Drawing on records from the Palestine Government, Jewish and Arab press and political organizations, and the archives of the Israel Electric Corp., the paper looks at a key instance of negotiating nature, technology, and politics. By generating electricity and distributing it over an imagined Jewish national space, the imaginary acquired a material dimension. Thus emerged a national space capable of hosting a number of national objects, such as an economy, industry, agriculture, politics, and culture. The paper will show how the character of those national objects was shaped in critical ways by the negotiations involved in producing them, while also influencing Arab-Jewish relations in ways that reverberates through to the present.

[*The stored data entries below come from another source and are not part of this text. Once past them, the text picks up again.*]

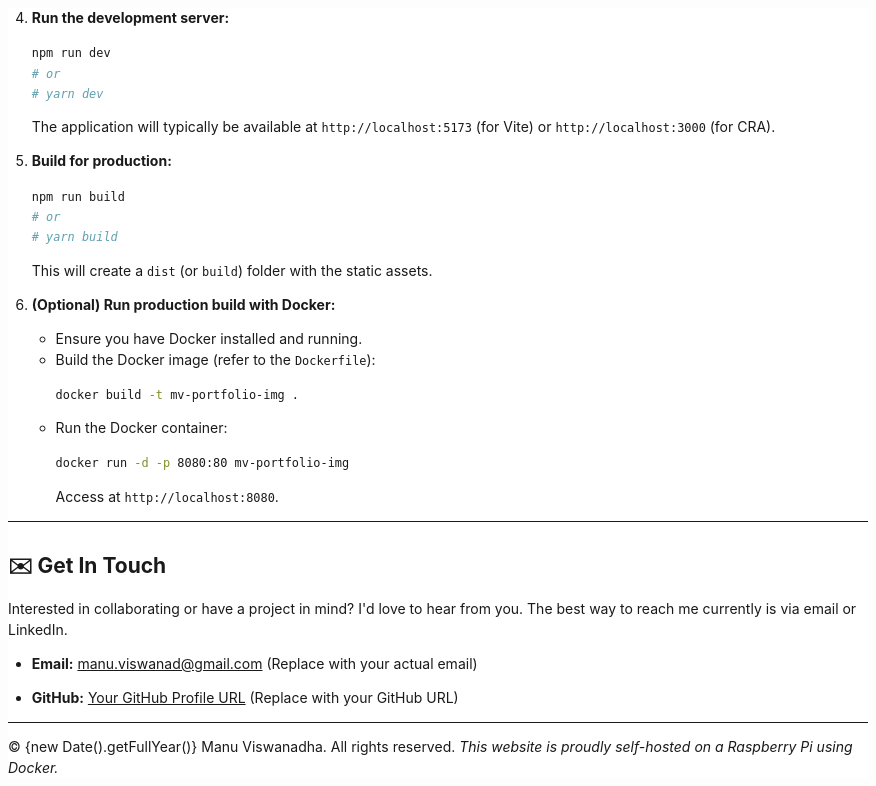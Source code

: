 4.  **Run the development server:**
    ```bash
    npm run dev
    # or
    # yarn dev
    ```
    The application will typically be available at `http://localhost:5173` (for Vite) or `http://localhost:3000` (for CRA).

5.  **Build for production:**
    ```bash
    npm run build
    # or
    # yarn build
    ```
    This will create a `dist` (or `build`) folder with the static assets.

6.  **(Optional) Run production build with Docker:**
    *   Ensure you have Docker installed and running.
    *   Build the Docker image (refer to the `Dockerfile`):
        ```bash
        docker build -t mv-portfolio-img .
        ```
    *   Run the Docker container:
        ```bash
        docker run -d -p 8080:80 mv-portfolio-img
        ```
        Access at `http://localhost:8080`.

---

## <a name="contact"></a>✉️ Get In Touch

Interested in collaborating or have a project in mind? I'd love to hear from you. The best way to reach me currently is via email or LinkedIn.

*   **Email:** [manu.viswanad@gmail.com](mailto:manu.viswanad@gmail.com) (Replace with your actual email)

*   **GitHub:** [Your GitHub Profile URL](https://github.com/ManuSharma1991) (Replace with your GitHub URL)

---

© {new Date().getFullYear()} Manu Viswanadha. All rights reserved.
*This website is proudly self-hosted on a Raspberry Pi using Docker.*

Great Shock of Civic Electricity: Electrical Vitalism and Collective Sentiment in the French Revolution
The 1790 Fête de la Fédération, the first anniversary of the taking of the Bastille, consecrated a revolution still underway. The festival had to anchor the legitimacy of a new order while at the same time excising the threat posed by the unruly social forces that had led to the storming of the Bastille a year earlier. How to do both? As an official architect put it, through the festival, "the sentiment of each becomes the sentiment of all by a kind of electrification, against which even the most perverse men cannot defend themselves." This paper analyses the revolutionary vocabulary of "electrification", read alongside contemporary natural philosophy. It argues that, long before electricity took the form of a grid, harnessed to industry and state power, electricity mapped another kind of network: that of collective sentiment. Communicable from one person to another, instantaneous, irresistible, simultaneously natural and man-made, electricity appealed to moderate festival planners and Jacobins alike. The paper explores two sides of revolutionary "electrification": its availability as a mechanism of top-down control, and its promise as a natural, vital force for democratic regeneration. Bringing eighteenth-century electrical science to a reading of electrical language in the French Revolution, this paper revives the dead metaphor of political electricity, today decoupled from its vitalist origins.